• Trop bienveillante!

    Drôle de bienveillance pour « Les bienveillantes » !

    « Les bienveillantes » de Jonathan Littell, un livre encensé par une presse dithyrambique qui a déjà donné le prix Goncourt au fils de Robert Littell, grand reporter à « Newsweek », spécialiste des questions du Proche-Orient, auteur américain de « La compagnie », « Les enfants d’Abraham », « Le fil rouge », « Le sphinx de Sibérie » et donc de romans d’espionnage.
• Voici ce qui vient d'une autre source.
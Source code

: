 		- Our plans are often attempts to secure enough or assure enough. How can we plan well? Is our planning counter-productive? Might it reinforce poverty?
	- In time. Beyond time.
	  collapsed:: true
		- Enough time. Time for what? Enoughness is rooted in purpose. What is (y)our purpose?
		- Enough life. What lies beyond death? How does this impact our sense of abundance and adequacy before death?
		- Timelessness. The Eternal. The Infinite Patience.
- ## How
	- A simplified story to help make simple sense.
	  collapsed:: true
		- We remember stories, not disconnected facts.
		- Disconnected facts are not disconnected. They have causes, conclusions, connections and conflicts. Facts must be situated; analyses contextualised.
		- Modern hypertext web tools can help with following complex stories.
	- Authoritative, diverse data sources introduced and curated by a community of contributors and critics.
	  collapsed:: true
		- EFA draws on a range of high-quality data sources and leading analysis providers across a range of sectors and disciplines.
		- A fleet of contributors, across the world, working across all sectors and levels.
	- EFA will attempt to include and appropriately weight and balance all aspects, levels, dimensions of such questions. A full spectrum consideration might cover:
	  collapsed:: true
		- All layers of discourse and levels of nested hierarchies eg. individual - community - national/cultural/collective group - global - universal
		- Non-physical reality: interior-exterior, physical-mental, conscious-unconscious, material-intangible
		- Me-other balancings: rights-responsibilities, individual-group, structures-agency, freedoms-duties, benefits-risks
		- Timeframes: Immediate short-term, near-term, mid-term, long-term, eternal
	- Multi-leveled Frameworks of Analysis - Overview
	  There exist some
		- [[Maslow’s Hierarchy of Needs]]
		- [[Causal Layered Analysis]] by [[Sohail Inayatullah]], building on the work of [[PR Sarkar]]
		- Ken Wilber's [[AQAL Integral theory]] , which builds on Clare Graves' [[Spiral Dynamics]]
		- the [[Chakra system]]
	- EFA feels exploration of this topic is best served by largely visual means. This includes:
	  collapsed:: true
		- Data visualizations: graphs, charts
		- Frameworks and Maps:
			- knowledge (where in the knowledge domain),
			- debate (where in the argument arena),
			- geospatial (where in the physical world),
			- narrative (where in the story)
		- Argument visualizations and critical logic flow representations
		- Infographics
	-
    Aux Correspondances de Manosque, nous avons assisté à la prestation de Littell fils devenu « grand » écrivain chez Gallimard. Ce grand garçon de 39 ans n’a pas besoin de faire de la promo car la presse s’en charge avec ardeur. Sorti des références aux historiens célèbres, il répugne à parler de la partie fictionnelle de cet ouvrage de 900 pages qu’il a écrit en 4 mois après 1 an et demi de recherches historiques et qu’il n’a pas eu encore le temps de lire. Peu enclin donc à répondre aux questions, il dit être davantage préoccupé par son installation à Barcelone, son déménagement et la scolarité de ses enfants. Il faut rendre hommage à la patience sans faille du présentateur, Pascal Jourdana, qui, professionnel, s’était ingurgité les 900 pages pour en tirer un débat qui aurait pu être intéressant si les réponses l’avaient été. Mais, pour cet auteur peu bavard, les jeux sont faits : son livre est un succès avant d’être lu et se vend comme des petits pains bénis par l’Intelligentsia parisienne.
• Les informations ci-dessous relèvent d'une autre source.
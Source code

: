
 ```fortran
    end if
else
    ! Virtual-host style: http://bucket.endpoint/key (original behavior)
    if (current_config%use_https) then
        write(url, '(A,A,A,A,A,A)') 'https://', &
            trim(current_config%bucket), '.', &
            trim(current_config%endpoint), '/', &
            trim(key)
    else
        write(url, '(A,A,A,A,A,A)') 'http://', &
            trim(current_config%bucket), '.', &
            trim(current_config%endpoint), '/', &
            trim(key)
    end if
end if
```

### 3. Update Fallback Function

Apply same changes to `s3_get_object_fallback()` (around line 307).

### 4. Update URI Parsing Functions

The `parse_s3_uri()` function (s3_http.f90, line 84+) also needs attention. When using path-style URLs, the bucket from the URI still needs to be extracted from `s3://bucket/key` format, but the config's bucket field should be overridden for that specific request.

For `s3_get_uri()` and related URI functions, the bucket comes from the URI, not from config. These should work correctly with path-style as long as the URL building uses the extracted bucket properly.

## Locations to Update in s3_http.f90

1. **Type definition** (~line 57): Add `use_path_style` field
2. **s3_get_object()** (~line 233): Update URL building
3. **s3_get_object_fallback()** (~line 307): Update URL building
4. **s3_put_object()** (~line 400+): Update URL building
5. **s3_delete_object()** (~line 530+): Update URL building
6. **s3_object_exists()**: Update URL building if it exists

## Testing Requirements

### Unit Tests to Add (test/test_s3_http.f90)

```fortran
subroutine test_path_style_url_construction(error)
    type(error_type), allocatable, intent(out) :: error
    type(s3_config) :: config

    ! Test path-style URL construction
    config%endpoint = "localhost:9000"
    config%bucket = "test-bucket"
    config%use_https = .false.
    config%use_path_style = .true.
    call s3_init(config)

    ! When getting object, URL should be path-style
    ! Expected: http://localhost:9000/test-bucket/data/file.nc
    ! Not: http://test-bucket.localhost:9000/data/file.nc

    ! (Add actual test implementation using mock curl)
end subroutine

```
    Le Nouvel observateur lui avait déjà consacré les honneurs en Août dernier avec un bandeau en première page : « Le premier roman de Jonathan Littell, attention Chef d’œuvre » et quatre pages avec photographie de star, sous la plume de Jérôme GARCIN. Comme cela ne suffisait pas, on y ajoute un article de Frédéric Hernandez ( qui évoque tout de même quelques points de polèmique), pendant que, dans un petit encart, Jacques Nerson siffle avec arrogance Laurent Gaudé (Goncourt 2004) dans le style « Gaudé écrit à la truelle » ou bien « Souffrirait-il de ce trouble obsessionnel compulsif, la palilalie ; besoin incoercible de répéter ses phrases ». Cela sent le règlement de comptes bête et méchant car le dernier ouvrage de Gaudé, « El Dorado », est un beau livre sur un sujet d’actualité : l’émigration africaine.

    Jacques Nerson devrait relire l’article de son confrère Jérôme Garcin et y relevait les couches successives d’éloges à coups de truelle jusqu’à l’emphase, les réponses faites pour l’auteur qui ne dit rien, l’analyse psychologique un peu merdique du héros, lorsqu’il écrit : « Ce n’est pas qu’il ait mauvaise conscience, ô non, c’est simplement qu’il éprouve le besoin intestinal de se décharger. Il a passé la guerre à vomir ses tripes devant les charniers, il lutte aujourd’hui contre la constipation ». Est-ce un message subliminal en direction du public ? Qui le sait ?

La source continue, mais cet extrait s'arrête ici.